Now Logan herself was asleep in one of the leather chairs in a reclined position, the little girl still on her chest, the child’s two miniature ponytails brushing Logan’s chin.

Seeing Logan with the child made him uncomfortable.

He didn’t like the ambivalence, either. He didn’t like any ambivalence, preferring life tidy, organized, categorized into boxes that could be graded and stacked.

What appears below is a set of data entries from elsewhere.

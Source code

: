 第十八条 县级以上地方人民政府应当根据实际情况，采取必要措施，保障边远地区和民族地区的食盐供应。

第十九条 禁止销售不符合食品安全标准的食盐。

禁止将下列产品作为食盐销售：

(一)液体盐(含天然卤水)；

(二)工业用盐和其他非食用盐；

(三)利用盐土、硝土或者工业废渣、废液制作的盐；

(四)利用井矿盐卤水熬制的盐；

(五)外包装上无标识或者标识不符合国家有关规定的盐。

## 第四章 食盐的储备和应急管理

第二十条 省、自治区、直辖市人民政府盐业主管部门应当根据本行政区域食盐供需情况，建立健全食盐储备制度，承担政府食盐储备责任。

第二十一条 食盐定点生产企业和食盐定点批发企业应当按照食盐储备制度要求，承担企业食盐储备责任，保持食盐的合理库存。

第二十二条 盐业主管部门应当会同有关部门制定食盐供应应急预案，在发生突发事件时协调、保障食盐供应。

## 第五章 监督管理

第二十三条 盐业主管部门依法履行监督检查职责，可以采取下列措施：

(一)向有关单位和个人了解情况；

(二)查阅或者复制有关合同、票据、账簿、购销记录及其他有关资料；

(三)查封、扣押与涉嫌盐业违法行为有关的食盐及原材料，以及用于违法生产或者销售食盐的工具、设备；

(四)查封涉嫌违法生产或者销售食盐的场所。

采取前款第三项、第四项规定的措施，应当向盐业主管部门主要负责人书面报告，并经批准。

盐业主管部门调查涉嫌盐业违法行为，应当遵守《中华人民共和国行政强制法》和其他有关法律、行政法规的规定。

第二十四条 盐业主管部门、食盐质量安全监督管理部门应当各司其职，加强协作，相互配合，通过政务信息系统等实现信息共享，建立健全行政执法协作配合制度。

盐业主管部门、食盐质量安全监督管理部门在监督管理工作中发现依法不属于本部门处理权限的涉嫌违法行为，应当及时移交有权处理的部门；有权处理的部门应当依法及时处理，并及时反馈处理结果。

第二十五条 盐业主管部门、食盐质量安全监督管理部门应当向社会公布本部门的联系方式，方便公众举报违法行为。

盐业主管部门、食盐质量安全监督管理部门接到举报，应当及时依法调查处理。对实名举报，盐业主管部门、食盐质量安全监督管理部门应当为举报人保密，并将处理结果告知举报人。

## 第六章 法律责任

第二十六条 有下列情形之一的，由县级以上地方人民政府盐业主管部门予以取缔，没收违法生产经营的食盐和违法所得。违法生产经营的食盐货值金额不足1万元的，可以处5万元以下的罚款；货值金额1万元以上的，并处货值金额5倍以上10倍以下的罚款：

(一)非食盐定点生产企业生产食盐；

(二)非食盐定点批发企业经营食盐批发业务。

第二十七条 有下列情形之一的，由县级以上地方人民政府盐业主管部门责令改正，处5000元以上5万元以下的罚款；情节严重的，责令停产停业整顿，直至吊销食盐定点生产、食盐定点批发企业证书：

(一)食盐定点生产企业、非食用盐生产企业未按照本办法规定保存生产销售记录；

He’d put Logan into a box. He’d graded the box and labeled it, stacking it in the corner of his mind with other bad and difficult memories. After he’d left her, after their night together, he’d been troubled for weeks...months. It had angered him that he couldn’t forget her, angered him that he didn’t have more control over his emotions. He shouldn’t care about her. He shouldn’t worry about her. And yet he did.

He worried constantly.

He worried that someone, somewhere would hurt her.

He worried about her physical safety. He worried about her emotional well-being. He’d been so hard on her. He’d been ruthless, just the way he was with his men, and in his world. But she wasn’t a man, and she wasn’t conditioned to handle what he’d dished out.

He’d come so close, so many times to apologizing.

He’d come so close to saying he was wrong.

But he didn’t. He feared opening a door that couldn’t be shut. There was no point bonding with a woman who wasn’t to be trusted. Trust was everything in his world, and she’d lied to him once—Logan Lane, indeed—so why wouldn’t she lie again?

Maybe the trust issue would be less crucial if he had a different job. Maybe if his work wasn’t so sensitive he could be less vigilant...but his work was sensitive, and countless people depended on him to keep them safe, and alive.

Just as Jax depended on her mother to keep her safe.

He wanted to hate Logan. Wanted to despise her. But watching her sleep with Jax stirred his protective instinct.

At two years old, Jax was still more baby than girl, her wispy blond hair a shade lighter than her mother’s. They both had long dark eyelashes and the same mouth, full and pink with a rosebud for an upper lip.

Sleeping, Jax was a vision of innocence.

Sleeping, Logan was a picture of maternal devotion.

Together they made his chest ache.

Rowan didn’t want his chest to ache. He didn’t want to care in any way, but it was difficult to separate himself when he kept running numbers in his head.

March 31 plus forty weeks meant a December birthday.